Verordnung der Landesregierung über die Schiedsstelle für die Festsetzung der Krankenhauspflegesätze Vom 5. März 1990
§ 1 Bildung und Aufgaben der Schiedsstelle
(1) Für das Land Baden-Württemberg ist eine Schiedsstelle zu bilden (§ 18 a Abs. 1
KHG).

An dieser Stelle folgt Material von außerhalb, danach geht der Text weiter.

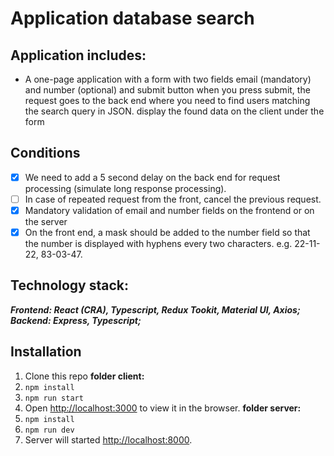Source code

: # Application database search

## Application includes:

<ul>
<li>A one-page application with a form with two fields
email (mandatory) and number (optional)
and submit button
when you press submit, the request goes to the back end where you need to find users matching the search query in JSON.
display the found data on the client under the form<br>
</ul>

## Conditions

- [x] We need to add a 5 second delay on the back end for request processing (simulate long response processing).
- [ ] In case of repeated request from the front, cancel the previous request.
- [x] Mandatory validation of email and number fields on the frontend or on the server
- [x] On the front end, a mask should be added to the number field so that the number is displayed with hyphens every two characters. e.g. 22-11-22, 83-03-47.

## Technology stack:

**_Frontend: React (CRA), Typescript, Redux Tookit, Material UI, Axios;_**
**_Backend: Express, Typescript;_**
<br>

## Installation

1. Clone this repo
   **folder client:**
2. `npm install`
3. `npm run start`
4. Open [http://localhost:3000](http://localhost:3000) to view it in the browser.
   **folder server:**
5. `npm install`
6. `npm run dev`
7. Server will started [http://localhost:8000](http://localhost:8000).
   <br><br>
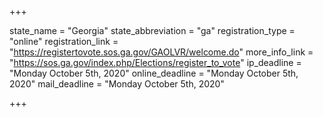 +++

state_name = "Georgia"
state_abbreviation = "ga"
registration_type = "online"
registration_link = "https://registertovote.sos.ga.gov/GAOLVR/welcome.do"
more_info_link = "https://sos.ga.gov/index.php/Elections/register_to_vote"
ip_deadline = "Monday October 5th, 2020"
online_deadline = "Monday October 5th, 2020"
mail_deadline = "Monday October 5th, 2020"

+++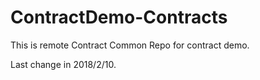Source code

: # ContractDemo-Contracts
This is remote Contract Common Repo for contract demo.

Last change in 2018/2/10.
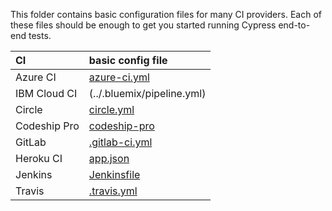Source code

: This folder contains basic configuration files for many CI providers. Each of these files should be enough to get you started running Cypress end-to-end tests.

CI | basic config file
:--- | :---
Azure CI | [azure-ci.yml](azure-ci.yml)
IBM Cloud CI | (../.bluemix/pipeline.yml)
Circle | [circle.yml](circle.yml)
Codeship Pro | [codeship-pro](codeship-pro)
GitLab | [.gitlab-ci.yml](.gitlab-ci.yml)
Heroku CI | [app.json](.app.json)
Jenkins | [Jenkinsfile](Jenkinsfile)
Travis | [.travis.yml](.travis.yml)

Die Befugnis der Baden-Württembergischen Krankenhausgesellschaft und der Landesverbände der Krankenkassen, jeweils für Teile des Landes Schiedsstellen zu bilden, bleibt unberührt.
(2) Die Schiedsstelle hat die Aufgabe,
1.
die Krankenhauspflegesätze (§ 18 Abs. 4
KHG) und
2.
die Vergütungen für Leistungen der psychiatrischen Institutsambulanzen und der sozialpädiatrischen Zentren (§ 120
Abs. 2 und 4
Fünftes Buch Sozialgesetzbuch)
festzusetzen, soweit eine Vereinbarung der hierfür zuständigen Stellen (Vertragsparteien) nicht zustande gekommen ist.
§ 2 Mitglieder
(1) Die Schiedsstelle besteht aus dem neutralen Vorsitzenden, sechs Vertretern der Krankenhäuser und sechs Vertretern der Krankenkassen.
(2) Der Vorsitzende hat einen Stellvertreter, die übrigen Mitglieder der Schiedsstelle haben mindestens zwei und höchstens drei Stellvertreter. Der Stellvertreter hat bei Verhinderung des Mitglieds dessen Rechte und Pflichten.
(3) Mitglieder der Schiedsstelle können auch Personen sein, die bei einer Vertragspartei gegen Entgelt beschäftigt oder bei dieser als Mitglied des Vorstands, des Aufsichtsrats oder eines gleichartigen Organs tätig sind.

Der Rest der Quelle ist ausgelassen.